INSTRUCTIONS FOR THE TASK: Output all entries verbatim, dropping pictures.

RECORDS FOR THIS EXERCISE:
<<<<
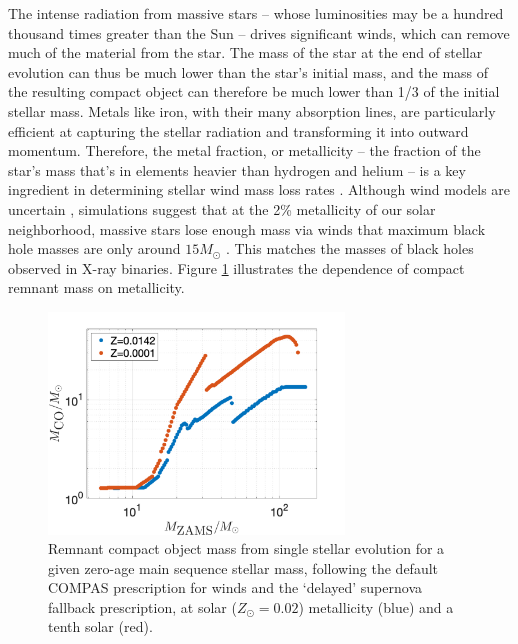 \documentclass[iop,onecolumn]{revtex4}
\newcommand{\todo}[1]{\textcolor{red}{#1}}
\begin{document}
The intense radiation from massive stars -- whose luminosities may be a hundred thousand times greater than the Sun -- drives significant winds, which can remove much of the material from the star. The mass of the star at the end of stellar evolution can thus be much lower than the star's initial mass, and the mass of the resulting compact object can therefore be much lower than 1/3 of the initial stellar mass. Metals like iron, with their many absorption lines, are particularly efficient at capturing the stellar radiation and transforming it into outward momentum.  Therefore, the metal fraction, or metallicity -- the fraction of the star's mass that's in elements heavier than hydrogen and helium -- is a key ingredient in determining stellar wind mass loss rates \citep{Vink:2001}. Although wind models are uncertain \citep[e.g.,][]{Renzo:2017}, simulations suggest that at the 2\% metallicity of our solar neighborhood, massive stars lose enough mass via winds that maximum black hole masses are only around $15 M_\odot$ \citep{Belczynski:2009,Spera:2015}. This matches the masses of black holes observed in X-ray binaries. Figure \ref{fig:BHremnant} illustrates the dependence of compact remnant mass on metallicity. 
 
\begin{figure}
	\centering
	\includegraphics[width=0.7\textwidth]{BHremnantdelayed.png}
	\caption{\label{fig:BHremnant} Remnant compact object mass from single stellar evolution for a given zero-age main sequence stellar mass, following the default COMPAS prescription for winds \citep{Stevenson:2017}  and the `delayed' \citet{Fryer:2012} supernova fallback prescription, at solar ($Z_\odot=0.02$) metallicity (blue) and a tenth solar (red).%
	} 
\end{figure}
\end{document}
>>>>
WRITTEN REPLY:
 \documentclass[iop,onecolumn]{revtex4}
\newcommand{\todo}[1]{\textcolor{red}{#1}}
\begin{document}
The intense radiation from massive stars -- whose luminosities may be a hundred thousand times greater than the Sun -- drives significant winds, which can remove much of the material from the star. The mass of the star at the end of stellar evolution can thus be much lower than the star's initial mass, and the mass of the resulting compact object can therefore be much lower than 1/3 of the initial stellar mass. Metals like iron, with their many absorption lines, are particularly efficient at capturing the stellar radiation and transforming it into outward momentum.  Therefore, the metal fraction, or metallicity -- the fraction of the star's mass that's in elements heavier than hydrogen and helium -- is a key ingredient in determining stellar wind mass loss rates \citep{Vink:2001}. Although wind models are uncertain \citep[e.g.,][]{Renzo:2017}, simulations suggest that at the 2\% metallicity of our solar neighborhood, massive stars lose enough mass via winds that maximum black hole masses are only around $15 M_\odot$ \citep{Belczynski:2009,Spera:2015}. This matches the masses of black holes observed in X-ray binaries. Figure \ref{fig:BHremnant} illustrates the dependence of compact remnant mass on metallicity. 
 
\begin{figure}
	\centering
	\includegraphics[width=0.7\textwidth]{BHremnantdelayed.png}
	\caption{\label{fig:BHremnant} Remnant compact object mass from single stellar evolution for a given zero-age main sequence stellar mass, following the default COMPAS prescription for winds \citep{Stevenson:2017}  and the `delayed' \citet{Fryer:2012} supernova fallback prescription, at solar ($Z_\odot=0.02$) metallicity (blue) and a tenth solar (red).%
	} 
\end{figure}
\end{document}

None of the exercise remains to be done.